Perché permane l'incertezza?
I segnali di ripresa sono evidenti ed inducono ad un moderato ottimismo. Nessun botto, ma il sistema economico bresciano, fatto di imprese piccole e grandi, di lavoratori capaci, di servizi all’avanguardia
I segnali di ripresa sono evidenti ed inducono ad un moderato ottimismo. Nessun botto, ma il sistema economico bresciano, fatto di imprese piccole e grandi, di lavoratori capaci, di servizi all’avanguardia, ha scollinato. Lo hanno detto nel bilancio di fine anno Marco Bonometti, presidente dell’Aib, Douglas Sivieri, presidente di Apindustria, Eugenio Massetti, presidente di Confartigianato. Di “segnali incoraggianti” ha parlato Bonometti, di una ”Brescia che ha reagito meglio del resto dell’Italia” Sivieri, di un sistema artigianale “pronto alle nuove sfide” Massetti. In particolare Marco Bonometti ha ricordato che la produzione industriale nel 2016 è cresciuta del 3,2% e che l’occupazione è in ripresa, anche se il tasso dei senza lavoro è all’11%. I dati bresciani trovano conferma a livello nazionale. L’Istat ha certificato un Pil in aumento dell’0,8% e indicato quello atteso per il 2017 a quota 0,9%. Un aumento legato soprattutto alla crescita della domanda interna. Infine ha detto che l’occupazione chiuderà il 2016 con un +0,9%, l’incremento maggiore da inizio crisi.Ma se i dati sono questi, se Istat e leader delle associazioni bresciane dicono che il sistema dà segni di vitalità e di capacità di creare ricchezza, perché permane una sensazione diffusa di incertezza, di insicurezza, di sfiducia? Perché continuiamo a sentirci in crisi, a non capire qual è la direzione dell’economia e della società? Perché, come dice il Censis, siamo un Paese lacerato?

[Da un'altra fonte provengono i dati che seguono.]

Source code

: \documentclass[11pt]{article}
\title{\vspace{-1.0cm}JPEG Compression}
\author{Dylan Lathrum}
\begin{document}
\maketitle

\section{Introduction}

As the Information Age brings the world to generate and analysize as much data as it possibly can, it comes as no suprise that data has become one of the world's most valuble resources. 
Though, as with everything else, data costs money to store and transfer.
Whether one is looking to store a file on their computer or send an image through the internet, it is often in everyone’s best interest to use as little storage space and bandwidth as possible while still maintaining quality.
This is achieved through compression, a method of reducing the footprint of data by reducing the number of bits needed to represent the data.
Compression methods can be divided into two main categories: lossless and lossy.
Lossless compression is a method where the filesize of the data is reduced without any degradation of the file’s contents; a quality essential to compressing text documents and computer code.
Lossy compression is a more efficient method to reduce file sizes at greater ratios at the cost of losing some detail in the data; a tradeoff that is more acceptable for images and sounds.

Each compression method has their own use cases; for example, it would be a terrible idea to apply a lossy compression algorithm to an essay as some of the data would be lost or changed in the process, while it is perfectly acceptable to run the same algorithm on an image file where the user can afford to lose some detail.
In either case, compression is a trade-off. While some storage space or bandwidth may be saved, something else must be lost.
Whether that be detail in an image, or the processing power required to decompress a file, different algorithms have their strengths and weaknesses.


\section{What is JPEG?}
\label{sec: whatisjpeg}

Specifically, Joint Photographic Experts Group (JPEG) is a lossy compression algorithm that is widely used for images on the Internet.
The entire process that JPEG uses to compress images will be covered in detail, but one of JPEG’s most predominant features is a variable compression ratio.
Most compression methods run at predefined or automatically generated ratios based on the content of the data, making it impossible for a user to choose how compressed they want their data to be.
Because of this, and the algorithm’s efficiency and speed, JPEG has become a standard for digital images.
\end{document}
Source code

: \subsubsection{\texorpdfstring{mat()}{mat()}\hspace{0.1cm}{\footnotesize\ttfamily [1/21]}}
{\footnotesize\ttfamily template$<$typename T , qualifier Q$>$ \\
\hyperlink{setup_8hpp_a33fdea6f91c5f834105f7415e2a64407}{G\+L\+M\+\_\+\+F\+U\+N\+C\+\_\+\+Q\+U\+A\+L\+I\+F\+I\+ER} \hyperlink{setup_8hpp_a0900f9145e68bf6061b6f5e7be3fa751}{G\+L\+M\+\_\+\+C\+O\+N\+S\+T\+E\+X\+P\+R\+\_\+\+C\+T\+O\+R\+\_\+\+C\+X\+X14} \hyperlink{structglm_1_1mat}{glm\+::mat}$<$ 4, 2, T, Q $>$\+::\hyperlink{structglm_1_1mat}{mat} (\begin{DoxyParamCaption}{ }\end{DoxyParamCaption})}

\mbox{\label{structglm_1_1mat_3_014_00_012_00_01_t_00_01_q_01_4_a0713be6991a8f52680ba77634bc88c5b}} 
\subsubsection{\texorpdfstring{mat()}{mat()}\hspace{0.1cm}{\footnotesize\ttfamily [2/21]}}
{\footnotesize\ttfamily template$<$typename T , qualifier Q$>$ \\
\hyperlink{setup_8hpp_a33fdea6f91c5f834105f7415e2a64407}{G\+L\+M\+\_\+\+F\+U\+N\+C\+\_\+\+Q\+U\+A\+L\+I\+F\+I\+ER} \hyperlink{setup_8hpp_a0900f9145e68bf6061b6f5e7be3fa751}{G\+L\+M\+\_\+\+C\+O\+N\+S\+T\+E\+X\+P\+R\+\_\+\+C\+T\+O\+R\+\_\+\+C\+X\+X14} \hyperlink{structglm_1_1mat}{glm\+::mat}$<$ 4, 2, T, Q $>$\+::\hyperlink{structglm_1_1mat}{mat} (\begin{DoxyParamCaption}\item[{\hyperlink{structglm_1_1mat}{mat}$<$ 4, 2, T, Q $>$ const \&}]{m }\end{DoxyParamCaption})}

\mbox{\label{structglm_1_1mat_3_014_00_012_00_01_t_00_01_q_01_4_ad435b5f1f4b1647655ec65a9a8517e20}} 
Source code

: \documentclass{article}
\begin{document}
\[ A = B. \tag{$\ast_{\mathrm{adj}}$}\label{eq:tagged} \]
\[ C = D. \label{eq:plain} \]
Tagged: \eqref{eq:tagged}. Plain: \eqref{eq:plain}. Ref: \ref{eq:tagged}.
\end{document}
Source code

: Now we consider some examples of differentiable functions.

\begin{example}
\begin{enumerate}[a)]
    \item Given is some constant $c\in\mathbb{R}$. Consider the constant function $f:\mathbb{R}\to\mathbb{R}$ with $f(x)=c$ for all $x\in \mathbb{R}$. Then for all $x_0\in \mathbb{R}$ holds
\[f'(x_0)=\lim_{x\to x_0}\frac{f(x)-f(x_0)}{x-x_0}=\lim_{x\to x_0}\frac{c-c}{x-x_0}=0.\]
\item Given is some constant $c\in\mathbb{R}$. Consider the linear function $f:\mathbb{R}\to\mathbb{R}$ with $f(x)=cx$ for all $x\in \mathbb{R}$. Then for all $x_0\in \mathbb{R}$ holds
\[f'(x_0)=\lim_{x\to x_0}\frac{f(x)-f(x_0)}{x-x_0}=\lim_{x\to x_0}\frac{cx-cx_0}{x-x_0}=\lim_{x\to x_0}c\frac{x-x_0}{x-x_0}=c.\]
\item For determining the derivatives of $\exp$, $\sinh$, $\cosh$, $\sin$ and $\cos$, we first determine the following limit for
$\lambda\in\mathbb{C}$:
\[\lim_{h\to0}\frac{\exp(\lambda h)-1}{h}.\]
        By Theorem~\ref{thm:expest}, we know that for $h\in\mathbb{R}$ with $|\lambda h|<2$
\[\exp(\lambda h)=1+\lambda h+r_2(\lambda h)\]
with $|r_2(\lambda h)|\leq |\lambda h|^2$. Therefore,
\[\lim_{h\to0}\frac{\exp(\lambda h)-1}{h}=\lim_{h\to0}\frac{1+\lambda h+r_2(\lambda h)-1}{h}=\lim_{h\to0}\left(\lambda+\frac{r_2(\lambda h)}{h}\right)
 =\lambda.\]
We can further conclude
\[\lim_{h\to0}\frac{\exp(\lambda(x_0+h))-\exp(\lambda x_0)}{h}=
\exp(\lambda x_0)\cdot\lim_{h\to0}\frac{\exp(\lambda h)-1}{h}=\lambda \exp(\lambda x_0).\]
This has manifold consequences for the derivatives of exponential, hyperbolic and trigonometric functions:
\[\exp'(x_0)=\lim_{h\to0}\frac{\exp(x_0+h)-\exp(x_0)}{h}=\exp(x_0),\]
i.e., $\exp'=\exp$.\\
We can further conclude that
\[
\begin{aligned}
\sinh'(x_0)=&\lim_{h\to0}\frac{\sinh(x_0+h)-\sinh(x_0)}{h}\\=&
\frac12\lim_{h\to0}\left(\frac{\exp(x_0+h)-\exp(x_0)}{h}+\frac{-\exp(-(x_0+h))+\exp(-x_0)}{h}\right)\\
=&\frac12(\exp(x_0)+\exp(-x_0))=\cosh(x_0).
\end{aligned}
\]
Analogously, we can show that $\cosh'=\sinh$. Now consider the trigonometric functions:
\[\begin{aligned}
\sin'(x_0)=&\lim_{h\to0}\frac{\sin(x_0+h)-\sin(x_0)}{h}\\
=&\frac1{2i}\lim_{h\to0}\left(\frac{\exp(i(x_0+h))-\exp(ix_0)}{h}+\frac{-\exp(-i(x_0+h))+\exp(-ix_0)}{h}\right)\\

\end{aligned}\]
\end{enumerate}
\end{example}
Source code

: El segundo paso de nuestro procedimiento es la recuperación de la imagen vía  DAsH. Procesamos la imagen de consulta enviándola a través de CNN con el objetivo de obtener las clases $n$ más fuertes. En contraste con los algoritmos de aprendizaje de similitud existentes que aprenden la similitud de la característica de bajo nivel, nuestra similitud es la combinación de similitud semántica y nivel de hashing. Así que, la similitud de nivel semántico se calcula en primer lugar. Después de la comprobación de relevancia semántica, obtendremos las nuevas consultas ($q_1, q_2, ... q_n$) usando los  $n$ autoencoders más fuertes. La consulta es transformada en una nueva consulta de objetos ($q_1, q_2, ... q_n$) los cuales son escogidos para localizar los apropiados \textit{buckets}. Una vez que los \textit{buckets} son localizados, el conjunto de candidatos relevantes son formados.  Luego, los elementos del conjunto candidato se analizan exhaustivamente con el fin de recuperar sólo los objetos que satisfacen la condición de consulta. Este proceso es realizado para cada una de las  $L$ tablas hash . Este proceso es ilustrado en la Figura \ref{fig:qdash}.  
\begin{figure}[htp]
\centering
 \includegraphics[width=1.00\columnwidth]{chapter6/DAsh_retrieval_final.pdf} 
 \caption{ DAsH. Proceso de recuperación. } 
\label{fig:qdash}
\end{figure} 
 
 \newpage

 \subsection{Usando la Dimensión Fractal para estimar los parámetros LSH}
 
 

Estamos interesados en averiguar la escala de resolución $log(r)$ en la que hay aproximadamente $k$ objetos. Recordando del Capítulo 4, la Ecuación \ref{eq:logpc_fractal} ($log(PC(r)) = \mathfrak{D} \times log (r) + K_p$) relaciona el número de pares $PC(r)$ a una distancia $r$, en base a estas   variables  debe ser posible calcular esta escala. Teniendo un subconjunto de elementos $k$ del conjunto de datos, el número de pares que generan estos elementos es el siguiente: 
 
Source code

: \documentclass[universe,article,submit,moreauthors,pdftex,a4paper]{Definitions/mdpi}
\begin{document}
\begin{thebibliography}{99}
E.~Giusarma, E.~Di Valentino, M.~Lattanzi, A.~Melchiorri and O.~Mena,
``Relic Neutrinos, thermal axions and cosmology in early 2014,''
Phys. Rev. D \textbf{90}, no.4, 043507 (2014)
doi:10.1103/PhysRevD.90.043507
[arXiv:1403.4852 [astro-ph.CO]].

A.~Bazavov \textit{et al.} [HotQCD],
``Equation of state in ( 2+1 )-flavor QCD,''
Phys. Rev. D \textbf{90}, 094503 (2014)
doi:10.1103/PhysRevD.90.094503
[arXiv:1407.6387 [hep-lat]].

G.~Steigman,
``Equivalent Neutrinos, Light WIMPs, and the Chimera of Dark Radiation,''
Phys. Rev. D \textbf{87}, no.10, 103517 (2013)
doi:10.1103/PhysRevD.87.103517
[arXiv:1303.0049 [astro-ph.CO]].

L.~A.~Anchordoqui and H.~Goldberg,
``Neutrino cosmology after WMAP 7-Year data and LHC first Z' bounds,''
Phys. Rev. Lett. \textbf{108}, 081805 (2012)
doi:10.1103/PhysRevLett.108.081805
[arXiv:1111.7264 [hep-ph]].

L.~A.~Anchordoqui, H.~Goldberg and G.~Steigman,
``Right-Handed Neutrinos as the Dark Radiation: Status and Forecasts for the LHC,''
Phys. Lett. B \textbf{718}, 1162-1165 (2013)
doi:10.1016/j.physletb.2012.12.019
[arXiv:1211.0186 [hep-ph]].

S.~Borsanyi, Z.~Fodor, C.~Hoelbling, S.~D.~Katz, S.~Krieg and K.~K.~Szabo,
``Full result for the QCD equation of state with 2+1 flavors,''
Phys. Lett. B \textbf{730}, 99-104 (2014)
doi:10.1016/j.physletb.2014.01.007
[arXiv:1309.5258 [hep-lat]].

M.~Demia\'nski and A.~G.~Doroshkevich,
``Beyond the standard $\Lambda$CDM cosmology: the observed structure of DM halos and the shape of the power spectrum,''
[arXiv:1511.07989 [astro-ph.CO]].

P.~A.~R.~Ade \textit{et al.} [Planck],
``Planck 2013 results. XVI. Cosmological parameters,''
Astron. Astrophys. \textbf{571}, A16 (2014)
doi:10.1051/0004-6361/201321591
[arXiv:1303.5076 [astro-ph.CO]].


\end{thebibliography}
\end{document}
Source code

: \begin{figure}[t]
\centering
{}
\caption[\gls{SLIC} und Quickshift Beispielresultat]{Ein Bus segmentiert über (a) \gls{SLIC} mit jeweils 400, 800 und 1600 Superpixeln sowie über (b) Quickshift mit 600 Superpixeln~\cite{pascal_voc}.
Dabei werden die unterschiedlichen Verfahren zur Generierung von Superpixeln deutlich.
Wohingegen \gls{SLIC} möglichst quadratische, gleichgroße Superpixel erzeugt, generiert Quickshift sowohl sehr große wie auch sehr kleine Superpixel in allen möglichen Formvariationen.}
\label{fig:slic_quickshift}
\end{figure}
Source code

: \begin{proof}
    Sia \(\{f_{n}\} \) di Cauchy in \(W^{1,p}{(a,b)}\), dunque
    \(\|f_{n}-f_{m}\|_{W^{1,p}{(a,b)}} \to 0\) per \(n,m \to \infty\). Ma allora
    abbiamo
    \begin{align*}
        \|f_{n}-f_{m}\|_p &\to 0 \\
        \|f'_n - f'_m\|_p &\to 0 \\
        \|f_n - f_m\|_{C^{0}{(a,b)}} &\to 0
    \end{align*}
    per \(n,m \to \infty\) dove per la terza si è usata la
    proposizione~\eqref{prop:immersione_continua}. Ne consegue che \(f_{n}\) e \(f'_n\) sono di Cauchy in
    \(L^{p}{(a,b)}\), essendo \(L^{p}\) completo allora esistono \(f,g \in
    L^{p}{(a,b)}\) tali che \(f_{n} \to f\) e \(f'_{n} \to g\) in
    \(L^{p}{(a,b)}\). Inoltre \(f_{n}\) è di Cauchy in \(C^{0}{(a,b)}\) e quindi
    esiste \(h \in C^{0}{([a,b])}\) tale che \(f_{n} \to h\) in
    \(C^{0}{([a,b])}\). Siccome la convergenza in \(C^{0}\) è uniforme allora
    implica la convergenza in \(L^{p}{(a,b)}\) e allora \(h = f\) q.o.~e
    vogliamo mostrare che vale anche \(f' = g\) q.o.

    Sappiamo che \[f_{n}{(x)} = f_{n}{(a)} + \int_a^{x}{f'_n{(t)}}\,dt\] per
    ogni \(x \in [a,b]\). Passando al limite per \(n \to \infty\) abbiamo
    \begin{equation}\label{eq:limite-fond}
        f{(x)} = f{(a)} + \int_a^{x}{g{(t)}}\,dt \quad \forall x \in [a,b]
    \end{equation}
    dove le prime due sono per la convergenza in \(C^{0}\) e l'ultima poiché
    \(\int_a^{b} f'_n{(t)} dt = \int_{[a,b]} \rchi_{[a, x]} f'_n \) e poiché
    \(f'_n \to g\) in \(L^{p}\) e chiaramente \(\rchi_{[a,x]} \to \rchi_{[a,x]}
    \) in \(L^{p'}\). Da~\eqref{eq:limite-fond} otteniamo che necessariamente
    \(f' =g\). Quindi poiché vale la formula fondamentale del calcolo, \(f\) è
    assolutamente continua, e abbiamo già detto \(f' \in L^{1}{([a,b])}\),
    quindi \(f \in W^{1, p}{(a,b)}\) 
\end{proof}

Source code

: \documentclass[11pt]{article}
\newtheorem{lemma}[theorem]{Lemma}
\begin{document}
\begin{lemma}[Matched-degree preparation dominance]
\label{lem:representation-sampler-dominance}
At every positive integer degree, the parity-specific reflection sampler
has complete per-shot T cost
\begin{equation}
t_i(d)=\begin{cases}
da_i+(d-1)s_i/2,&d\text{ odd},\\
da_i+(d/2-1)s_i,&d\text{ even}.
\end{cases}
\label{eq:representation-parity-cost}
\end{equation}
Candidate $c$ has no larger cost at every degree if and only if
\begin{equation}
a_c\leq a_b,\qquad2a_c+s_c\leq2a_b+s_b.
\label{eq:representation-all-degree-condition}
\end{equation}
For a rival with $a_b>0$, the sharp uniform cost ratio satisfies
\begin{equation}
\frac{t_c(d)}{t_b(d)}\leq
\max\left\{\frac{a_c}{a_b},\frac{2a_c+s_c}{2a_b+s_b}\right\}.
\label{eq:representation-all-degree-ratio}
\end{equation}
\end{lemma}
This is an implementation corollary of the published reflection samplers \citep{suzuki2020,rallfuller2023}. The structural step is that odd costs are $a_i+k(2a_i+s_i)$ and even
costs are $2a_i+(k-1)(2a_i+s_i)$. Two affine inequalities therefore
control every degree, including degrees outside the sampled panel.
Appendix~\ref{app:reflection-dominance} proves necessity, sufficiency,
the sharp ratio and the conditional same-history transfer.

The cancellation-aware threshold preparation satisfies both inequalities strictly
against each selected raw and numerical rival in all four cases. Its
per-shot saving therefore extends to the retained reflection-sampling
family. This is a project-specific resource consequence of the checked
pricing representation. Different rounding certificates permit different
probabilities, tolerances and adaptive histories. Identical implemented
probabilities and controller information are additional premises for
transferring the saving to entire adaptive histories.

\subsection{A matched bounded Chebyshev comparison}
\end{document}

I fattori sono molti, ma si possono riassumere in tre grandi capitoli. Il primo è che dopo sette anni di gelo – le avvisaglie della crisi sono del 2009 – nonostante i segni positivi di recupero dei quali abbiamo detto, non c’è una direzione univoca di ripresa. Nel secolo scorso, dopo ogni crisi c’era un settore che più di altri incarnava anche nell’immaginario la ripresa. Oggi non è così e non sarà più così. Il recupero è figlio non di un settore, ma di una diversa attitudine a stare sui mercati: che significa visione, investimenti, prodotto, comunicazione. Mentre al contrario ci sono realtà che sollecitano percezioni negative. Un esempio? Il settore bancario. A tutto questo, e siamo al secondo capitolo, si aggiunge una mancanza di direzione sui grandi temi della convivenza. I profughi – anche chi ha diritto allo status – è visto come il nemico alle porte. L’Europa e la sua costruzione voluta da Spinelli e De Gasperi come garanzia di pace e di progresso dopo le devastazioni della guerra, è il nemico all’orizzonte. Non ci sono più alleati, non ci sono più compagni di strada. E nessuno è capace di indicare un orizzonte politico in grado di rimettere parole e aggettivi nella giusta prospettiva. Ad eccezione di Papa Francesco che ci ricorda senza stancarsi mai la necessità di “restare umani”.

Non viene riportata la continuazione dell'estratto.